Iklan - Geser ke atas untuk melanjutkan

KPAI usul dibentuk kurikulum sekolah darurat di wilayah terdampak bencana

KPAI usul dibentuk kurikulum sekolah darurat di wilayah terdampak bencana Sekolah darurat di NTB. ©2018 Merdeka.com

Merdeka.com - Sekitar 2.736 sekolah rusak usai gempa disusul gelombang tsunami melanda sejumlah wilayah Sulawesi Tengah, Jumat (28/9) lalu. Jumlah sekolah yang rusak itu tersebar di beberapa daerah seperti Palu, Donggala dan Sigi.

Menteri Pendidikan dan Kebudayaan, Muhadjir Effendy memperkirakan sekolah yang mengalami rusak parah hingga roboh membutuhkan setidaknya 1 hingga 2 tahun dalam perbaikannya. Namun, untuk langkah sementara, kelas darurat akan dibangun untuk memastikan kegiatan belajar mengajar tetap berjalan pascagempa.

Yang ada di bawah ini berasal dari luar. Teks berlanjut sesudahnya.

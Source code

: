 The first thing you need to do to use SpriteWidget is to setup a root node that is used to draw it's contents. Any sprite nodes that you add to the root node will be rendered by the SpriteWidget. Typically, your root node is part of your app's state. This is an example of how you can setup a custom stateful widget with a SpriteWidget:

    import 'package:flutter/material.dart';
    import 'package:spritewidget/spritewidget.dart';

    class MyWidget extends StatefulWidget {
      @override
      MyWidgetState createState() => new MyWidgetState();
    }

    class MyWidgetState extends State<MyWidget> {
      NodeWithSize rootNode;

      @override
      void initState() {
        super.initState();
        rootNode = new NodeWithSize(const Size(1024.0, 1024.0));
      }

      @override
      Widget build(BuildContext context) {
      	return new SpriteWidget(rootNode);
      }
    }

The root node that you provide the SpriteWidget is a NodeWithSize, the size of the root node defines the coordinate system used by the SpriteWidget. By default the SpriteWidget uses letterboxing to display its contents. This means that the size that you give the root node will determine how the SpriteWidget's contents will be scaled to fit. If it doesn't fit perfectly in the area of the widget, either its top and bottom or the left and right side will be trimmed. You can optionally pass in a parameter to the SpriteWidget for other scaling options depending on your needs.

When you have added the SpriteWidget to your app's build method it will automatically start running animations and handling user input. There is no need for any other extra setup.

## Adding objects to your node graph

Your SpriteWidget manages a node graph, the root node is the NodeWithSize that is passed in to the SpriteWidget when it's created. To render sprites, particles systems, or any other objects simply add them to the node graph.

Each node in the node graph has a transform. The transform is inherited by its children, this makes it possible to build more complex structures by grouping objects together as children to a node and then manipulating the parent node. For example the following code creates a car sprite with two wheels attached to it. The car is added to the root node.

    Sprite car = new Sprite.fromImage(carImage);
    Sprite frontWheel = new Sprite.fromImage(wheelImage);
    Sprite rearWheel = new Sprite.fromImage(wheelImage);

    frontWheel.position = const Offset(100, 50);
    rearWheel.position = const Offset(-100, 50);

Dia mengatakan, sesuai dengan protap yang selama ini ada dan telah dilakukan sejak gempa bumi di Pidie, Aceh hingga di NTB, pembangunan sekolah yang rusak parah merupakan domain dari Kementerian Pekerjaan Umum dan Perumahan Rakyat (PUPR). Koordinasi pun akan dijalin.

"Tahap pertama kita bikin kelas darurat menggunakan tenda. Kemudian melalui Kementerian PUPR akan membuat sekolah sementara yang diperkirakan butuh waktu 3 hingga 4 bulan," kata Muhadjir di Yogyakarta, Rabu (3/10).

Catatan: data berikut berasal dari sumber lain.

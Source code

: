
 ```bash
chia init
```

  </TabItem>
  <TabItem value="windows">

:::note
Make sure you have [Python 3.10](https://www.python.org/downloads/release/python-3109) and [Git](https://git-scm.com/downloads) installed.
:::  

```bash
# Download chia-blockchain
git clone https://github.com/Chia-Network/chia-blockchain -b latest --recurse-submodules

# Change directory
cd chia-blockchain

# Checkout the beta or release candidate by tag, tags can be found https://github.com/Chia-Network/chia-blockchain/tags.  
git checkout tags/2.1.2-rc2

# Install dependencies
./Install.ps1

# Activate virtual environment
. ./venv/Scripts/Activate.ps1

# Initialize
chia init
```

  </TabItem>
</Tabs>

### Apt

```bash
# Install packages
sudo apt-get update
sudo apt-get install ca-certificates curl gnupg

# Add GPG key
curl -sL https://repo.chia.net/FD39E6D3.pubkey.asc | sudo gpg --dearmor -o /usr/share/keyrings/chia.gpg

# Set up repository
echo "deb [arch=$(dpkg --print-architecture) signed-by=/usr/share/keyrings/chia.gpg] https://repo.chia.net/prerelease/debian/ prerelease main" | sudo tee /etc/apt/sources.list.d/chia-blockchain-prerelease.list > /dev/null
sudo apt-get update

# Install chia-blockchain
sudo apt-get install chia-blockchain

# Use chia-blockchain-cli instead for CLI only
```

Sementara itu, Komisi Perlindungan Anak Indonesia (KPAI) mengusulkan Kemendikbud dan Kemenag menyiapkan kurikulum sekolah darurat di wilayah terdampak bencana. Usulan itu mencuat setelah KPAI menengok beberapa sekolah darurat terdampak di Kota Mataram, Lombok Barat dan Lombok Utara, baik sekolah di jenjang SD, SMP, maupun SMA/sederajat.

Hasil pengawasan KPAI menunjukkan bahwa secara fisik sekolah darurat berbentuk tenda/terpal dan bangunan semi permanen. Tenda atau bangunan yang terbatas di sekolah darurat membuat para siswa harus menggunakan ruang kelas daruratnya secara bergantian atau dua shift. Di sekolah darurat, rata-rata jam belajar berkisar 5 jam.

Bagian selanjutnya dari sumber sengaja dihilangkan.